Print all entries below exactly, without images.

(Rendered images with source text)
====

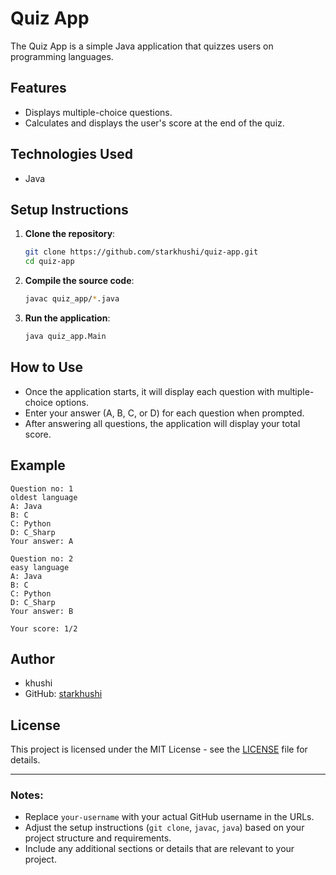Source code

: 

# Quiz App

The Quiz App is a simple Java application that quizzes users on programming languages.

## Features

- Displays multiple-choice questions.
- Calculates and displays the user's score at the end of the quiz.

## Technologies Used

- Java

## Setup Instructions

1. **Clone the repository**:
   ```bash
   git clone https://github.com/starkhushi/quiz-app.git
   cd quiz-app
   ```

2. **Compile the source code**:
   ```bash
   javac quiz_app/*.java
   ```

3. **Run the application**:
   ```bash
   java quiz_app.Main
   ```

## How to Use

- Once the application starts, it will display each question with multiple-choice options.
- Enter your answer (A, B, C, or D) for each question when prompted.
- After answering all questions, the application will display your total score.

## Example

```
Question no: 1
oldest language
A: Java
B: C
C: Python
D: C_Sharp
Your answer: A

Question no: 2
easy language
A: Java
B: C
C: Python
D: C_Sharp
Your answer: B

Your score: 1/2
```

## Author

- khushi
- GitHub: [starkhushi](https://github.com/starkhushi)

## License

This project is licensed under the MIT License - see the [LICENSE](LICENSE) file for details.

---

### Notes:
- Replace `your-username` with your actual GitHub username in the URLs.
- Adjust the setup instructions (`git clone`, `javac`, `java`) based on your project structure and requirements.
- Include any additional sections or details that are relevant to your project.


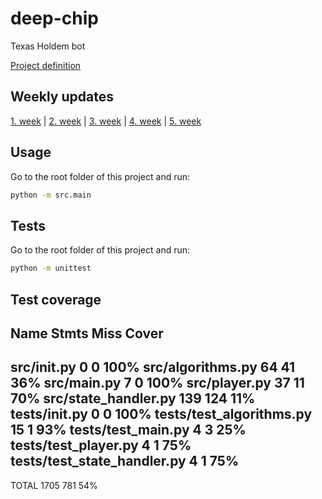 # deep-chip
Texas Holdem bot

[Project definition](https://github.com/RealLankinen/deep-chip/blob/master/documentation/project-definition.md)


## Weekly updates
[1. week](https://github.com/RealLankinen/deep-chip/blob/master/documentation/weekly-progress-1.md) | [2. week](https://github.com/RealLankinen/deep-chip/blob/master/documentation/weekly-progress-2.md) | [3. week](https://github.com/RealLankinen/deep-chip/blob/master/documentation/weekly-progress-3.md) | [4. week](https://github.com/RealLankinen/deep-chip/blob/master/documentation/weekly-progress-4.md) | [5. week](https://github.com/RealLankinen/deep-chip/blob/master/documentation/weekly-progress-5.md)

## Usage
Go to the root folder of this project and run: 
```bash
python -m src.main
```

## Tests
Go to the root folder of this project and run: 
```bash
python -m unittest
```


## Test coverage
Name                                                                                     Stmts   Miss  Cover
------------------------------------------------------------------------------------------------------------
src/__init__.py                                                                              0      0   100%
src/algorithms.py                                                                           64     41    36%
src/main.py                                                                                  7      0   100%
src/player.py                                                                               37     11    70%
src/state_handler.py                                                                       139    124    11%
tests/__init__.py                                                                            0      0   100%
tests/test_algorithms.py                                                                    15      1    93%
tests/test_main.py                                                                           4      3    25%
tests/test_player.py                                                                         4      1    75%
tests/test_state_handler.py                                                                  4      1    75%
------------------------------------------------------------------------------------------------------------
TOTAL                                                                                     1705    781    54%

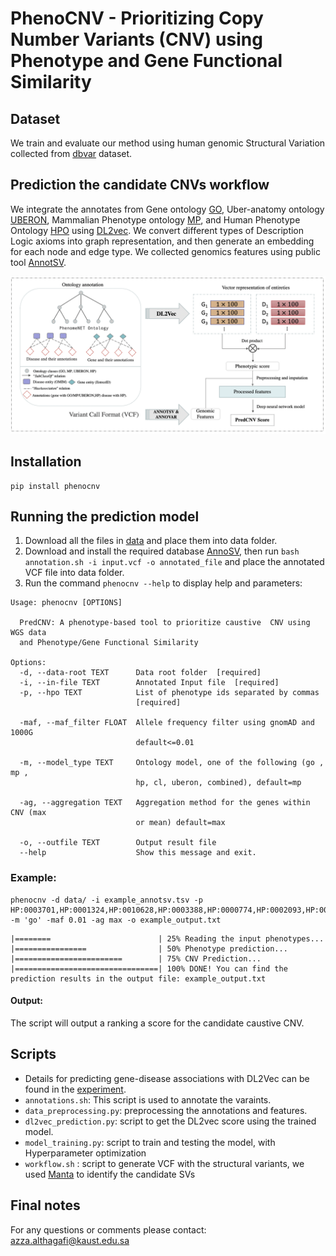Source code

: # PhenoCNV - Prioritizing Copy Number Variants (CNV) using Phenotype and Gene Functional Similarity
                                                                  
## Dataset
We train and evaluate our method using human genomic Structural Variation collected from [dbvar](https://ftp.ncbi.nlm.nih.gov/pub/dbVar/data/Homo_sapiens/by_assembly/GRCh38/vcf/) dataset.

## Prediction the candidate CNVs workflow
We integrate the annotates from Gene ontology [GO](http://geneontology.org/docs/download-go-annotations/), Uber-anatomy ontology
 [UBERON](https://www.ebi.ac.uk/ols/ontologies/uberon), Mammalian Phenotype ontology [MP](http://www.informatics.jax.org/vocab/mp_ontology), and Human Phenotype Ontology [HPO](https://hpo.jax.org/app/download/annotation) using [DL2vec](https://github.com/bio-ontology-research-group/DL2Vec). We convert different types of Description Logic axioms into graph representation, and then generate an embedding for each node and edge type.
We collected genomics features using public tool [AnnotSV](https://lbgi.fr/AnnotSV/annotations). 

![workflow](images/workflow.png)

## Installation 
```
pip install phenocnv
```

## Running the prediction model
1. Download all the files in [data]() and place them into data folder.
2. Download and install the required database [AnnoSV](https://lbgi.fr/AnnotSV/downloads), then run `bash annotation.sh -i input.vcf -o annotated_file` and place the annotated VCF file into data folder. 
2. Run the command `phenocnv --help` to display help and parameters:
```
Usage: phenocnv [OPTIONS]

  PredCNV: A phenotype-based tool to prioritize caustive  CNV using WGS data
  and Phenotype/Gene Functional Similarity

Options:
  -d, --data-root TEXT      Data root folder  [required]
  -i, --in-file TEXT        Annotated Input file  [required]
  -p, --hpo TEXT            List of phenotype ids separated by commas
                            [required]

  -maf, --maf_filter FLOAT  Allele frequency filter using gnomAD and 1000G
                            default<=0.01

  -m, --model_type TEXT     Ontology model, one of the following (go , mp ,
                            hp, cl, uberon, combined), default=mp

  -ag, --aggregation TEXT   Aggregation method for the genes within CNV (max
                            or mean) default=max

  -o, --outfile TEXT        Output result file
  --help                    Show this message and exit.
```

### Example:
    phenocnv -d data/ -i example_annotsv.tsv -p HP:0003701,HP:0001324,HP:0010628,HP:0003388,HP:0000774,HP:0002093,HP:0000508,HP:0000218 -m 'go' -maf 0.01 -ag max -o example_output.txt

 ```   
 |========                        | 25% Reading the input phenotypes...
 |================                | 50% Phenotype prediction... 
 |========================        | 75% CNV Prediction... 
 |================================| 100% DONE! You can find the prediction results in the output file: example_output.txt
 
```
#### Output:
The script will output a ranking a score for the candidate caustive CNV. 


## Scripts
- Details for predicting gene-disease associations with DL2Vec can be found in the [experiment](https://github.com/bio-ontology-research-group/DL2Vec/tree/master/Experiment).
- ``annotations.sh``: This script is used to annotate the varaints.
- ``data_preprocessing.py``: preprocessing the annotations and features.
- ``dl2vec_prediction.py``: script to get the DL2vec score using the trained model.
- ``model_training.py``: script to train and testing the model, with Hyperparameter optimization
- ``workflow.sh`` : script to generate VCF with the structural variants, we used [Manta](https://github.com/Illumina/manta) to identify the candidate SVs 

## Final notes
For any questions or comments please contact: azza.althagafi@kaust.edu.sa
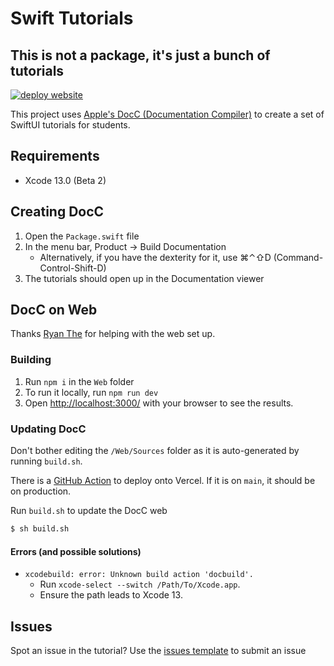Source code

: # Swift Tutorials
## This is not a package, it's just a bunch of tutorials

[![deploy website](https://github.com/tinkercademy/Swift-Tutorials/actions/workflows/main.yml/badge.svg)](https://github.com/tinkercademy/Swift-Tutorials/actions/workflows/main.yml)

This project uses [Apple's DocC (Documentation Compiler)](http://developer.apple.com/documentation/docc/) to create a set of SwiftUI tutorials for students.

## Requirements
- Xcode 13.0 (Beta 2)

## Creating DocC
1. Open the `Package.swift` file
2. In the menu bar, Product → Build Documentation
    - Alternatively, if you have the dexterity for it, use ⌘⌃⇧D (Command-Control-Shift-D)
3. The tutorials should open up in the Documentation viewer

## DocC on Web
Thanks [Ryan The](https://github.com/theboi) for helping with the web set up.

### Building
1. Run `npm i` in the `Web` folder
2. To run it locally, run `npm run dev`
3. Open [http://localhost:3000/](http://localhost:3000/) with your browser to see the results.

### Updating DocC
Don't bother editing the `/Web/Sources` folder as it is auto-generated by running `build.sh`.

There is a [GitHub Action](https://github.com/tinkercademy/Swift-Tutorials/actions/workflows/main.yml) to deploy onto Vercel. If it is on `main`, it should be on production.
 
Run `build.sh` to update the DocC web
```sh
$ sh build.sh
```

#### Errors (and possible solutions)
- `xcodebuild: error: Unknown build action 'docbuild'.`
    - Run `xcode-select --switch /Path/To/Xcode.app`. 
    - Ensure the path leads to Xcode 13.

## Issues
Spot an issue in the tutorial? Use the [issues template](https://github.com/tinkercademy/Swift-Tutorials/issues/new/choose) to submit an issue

====

**COMPLETED EXERCISE:**
Source code

: 

# Quiz App

The Quiz App is a simple Java application that quizzes users on programming languages.

## Features

- Displays multiple-choice questions.
- Calculates and displays the user's score at the end of the quiz.

## Technologies Used

- Java

## Setup Instructions

1. **Clone the repository**:
   ```bash
   git clone https://github.com/starkhushi/quiz-app.git
   cd quiz-app
   ```

2. **Compile the source code**:
   ```bash
   javac quiz_app/*.java
   ```

3. **Run the application**:
   ```bash
   java quiz_app.Main
   ```

## How to Use

- Once the application starts, it will display each question with multiple-choice options.
- Enter your answer (A, B, C, or D) for each question when prompted.
- After answering all questions, the application will display your total score.

## Example

```
Question no: 1
oldest language
A: Java
B: C
C: Python
D: C_Sharp
Your answer: A

Question no: 2
easy language
A: Java
B: C
C: Python
D: C_Sharp
Your answer: B

Your score: 1/2
```

## Author

- khushi
- GitHub: [starkhushi](https://github.com/starkhushi)

## License

This project is licensed under the MIT License - see the [LICENSE](LICENSE) file for details.

---

### Notes:
- Replace `your-username` with your actual GitHub username in the URLs.
- Adjust the setup instructions (`git clone`, `javac`, `java`) based on your project structure and requirements.
- Include any additional sections or details that are relevant to your project.


 # deep-chip
Texas Holdem bot

[Project definition](https://github.com/RealLankinen/deep-chip/blob/master/documentation/project-definition.md)


## Weekly updates
[1. week](https://github.com/RealLankinen/deep-chip/blob/master/documentation/weekly-progress-1.md) | [2. week](https://github.com/RealLankinen/deep-chip/blob/master/documentation/weekly-progress-2.md) | [3. week](https://github.com/RealLankinen/deep-chip/blob/master/documentation/weekly-progress-3.md) | [4. week](https://github.com/RealLankinen/deep-chip/blob/master/documentation/weekly-progress-4.md) | [5. week](https://github.com/RealLankinen/deep-chip/blob/master/documentation/weekly-progress-5.md)

## Usage
Go to the root folder of this project and run: 
```bash
python -m src.main
```

## Tests
Go to the root folder of this project and run: 
```bash
python -m unittest
```


## Test coverage
Name                                                                                     Stmts   Miss  Cover
------------------------------------------------------------------------------------------------------------
src/__init__.py                                                                              0      0   100%
src/algorithms.py                                                                           64     41    36%
src/main.py                                                                                  7      0   100%
src/player.py                                                                               37     11    70%
src/state_handler.py                                                                       139    124    11%
tests/__init__.py                                                                            0      0   100%
tests/test_algorithms.py                                                                    15      1    93%
tests/test_main.py                                                                           4      3    25%
tests/test_player.py                                                                         4      1    75%
tests/test_state_handler.py                                                                  4      1    75%
------------------------------------------------------------------------------------------------------------
TOTAL                                                                                     1705    781    54%

Source code

: # PhenoCNV - Prioritizing Copy Number Variants (CNV) using Phenotype and Gene Functional Similarity
                                                                  
## Dataset
We train and evaluate our method using human genomic Structural Variation collected from [dbvar](https://ftp.ncbi.nlm.nih.gov/pub/dbVar/data/Homo_sapiens/by_assembly/GRCh38/vcf/) dataset.

## Prediction the candidate CNVs workflow
We integrate the annotates from Gene ontology [GO](http://geneontology.org/docs/download-go-annotations/), Uber-anatomy ontology
 [UBERON](https://www.ebi.ac.uk/ols/ontologies/uberon), Mammalian Phenotype ontology [MP](http://www.informatics.jax.org/vocab/mp_ontology), and Human Phenotype Ontology [HPO](https://hpo.jax.org/app/download/annotation) using [DL2vec](https://github.com/bio-ontology-research-group/DL2Vec). We convert different types of Description Logic axioms into graph representation, and then generate an embedding for each node and edge type.
We collected genomics features using public tool [AnnotSV](https://lbgi.fr/AnnotSV/annotations). 

![workflow](images/workflow.png)

## Installation 
```
pip install phenocnv
```

## Running the prediction model
1. Download all the files in [data]() and place them into data folder.
2. Download and install the required database [AnnoSV](https://lbgi.fr/AnnotSV/downloads), then run `bash annotation.sh -i input.vcf -o annotated_file` and place the annotated VCF file into data folder. 
2. Run the command `phenocnv --help` to display help and parameters:
```
Usage: phenocnv [OPTIONS]

  PredCNV: A phenotype-based tool to prioritize caustive  CNV using WGS data
  and Phenotype/Gene Functional Similarity

Options:
  -d, --data-root TEXT      Data root folder  [required]
  -i, --in-file TEXT        Annotated Input file  [required]
  -p, --hpo TEXT            List of phenotype ids separated by commas
                            [required]

  -maf, --maf_filter FLOAT  Allele frequency filter using gnomAD and 1000G
                            default<=0.01

  -m, --model_type TEXT     Ontology model, one of the following (go , mp ,
                            hp, cl, uberon, combined), default=mp

  -ag, --aggregation TEXT   Aggregation method for the genes within CNV (max
                            or mean) default=max

  -o, --outfile TEXT        Output result file
  --help                    Show this message and exit.
```

### Example:
    phenocnv -d data/ -i example_annotsv.tsv -p HP:0003701,HP:0001324,HP:0010628,HP:0003388,HP:0000774,HP:0002093,HP:0000508,HP:0000218 -m 'go' -maf 0.01 -ag max -o example_output.txt

 ```   
 |========                        | 25% Reading the input phenotypes...
 |================                | 50% Phenotype prediction... 
 |========================        | 75% CNV Prediction... 
 |================================| 100% DONE! You can find the prediction results in the output file: example_output.txt
 
```
#### Output:
The script will output a ranking a score for the candidate caustive CNV. 


## Scripts
- Details for predicting gene-disease associations with DL2Vec can be found in the [experiment](https://github.com/bio-ontology-research-group/DL2Vec/tree/master/Experiment).
- ``annotations.sh``: This script is used to annotate the varaints.
- ``data_preprocessing.py``: preprocessing the annotations and features.
- ``dl2vec_prediction.py``: script to get the DL2vec score using the trained model.
- ``model_training.py``: script to train and testing the model, with Hyperparameter optimization
- ``workflow.sh`` : script to generate VCF with the structural variants, we used [Manta](https://github.com/Illumina/manta) to identify the candidate SVs 

## Final notes
For any questions or comments please contact: azza.althagafi@kaust.edu.sa
Source code

: # Swift Tutorials
## This is not a package, it's just a bunch of tutorials

[![deploy website](https://github.com/tinkercademy/Swift-Tutorials/actions/workflows/main.yml/badge.svg)](https://github.com/tinkercademy/Swift-Tutorials/actions/workflows/main.yml)

This project uses [Apple's DocC (Documentation Compiler)](http://developer.apple.com/documentation/docc/) to create a set of SwiftUI tutorials for students.

## Requirements
- Xcode 13.0 (Beta 2)

## Creating DocC
1. Open the `Package.swift` file
2. In the menu bar, Product → Build Documentation
    - Alternatively, if you have the dexterity for it, use ⌘⌃⇧D (Command-Control-Shift-D)
3. The tutorials should open up in the Documentation viewer

## DocC on Web
Thanks [Ryan The](https://github.com/theboi) for helping with the web set up.

### Building
1. Run `npm i` in the `Web` folder
2. To run it locally, run `npm run dev`
3. Open [http://localhost:3000/](http://localhost:3000/) with your browser to see the results.

### Updating DocC
Don't bother editing the `/Web/Sources` folder as it is auto-generated by running `build.sh`.

There is a [GitHub Action](https://github.com/tinkercademy/Swift-Tutorials/actions/workflows/main.yml) to deploy onto Vercel. If it is on `main`, it should be on production.
 
Run `build.sh` to update the DocC web
```sh
$ sh build.sh
```

#### Errors (and possible solutions)
- `xcodebuild: error: Unknown build action 'docbuild'.`
    - Run `xcode-select --switch /Path/To/Xcode.app`. 
    - Ensure the path leads to Xcode 13.

## Issues
Spot an issue in the tutorial? Use the [issues template](https://github.com/tinkercademy/Swift-Tutorials/issues/new/choose) to submit an issue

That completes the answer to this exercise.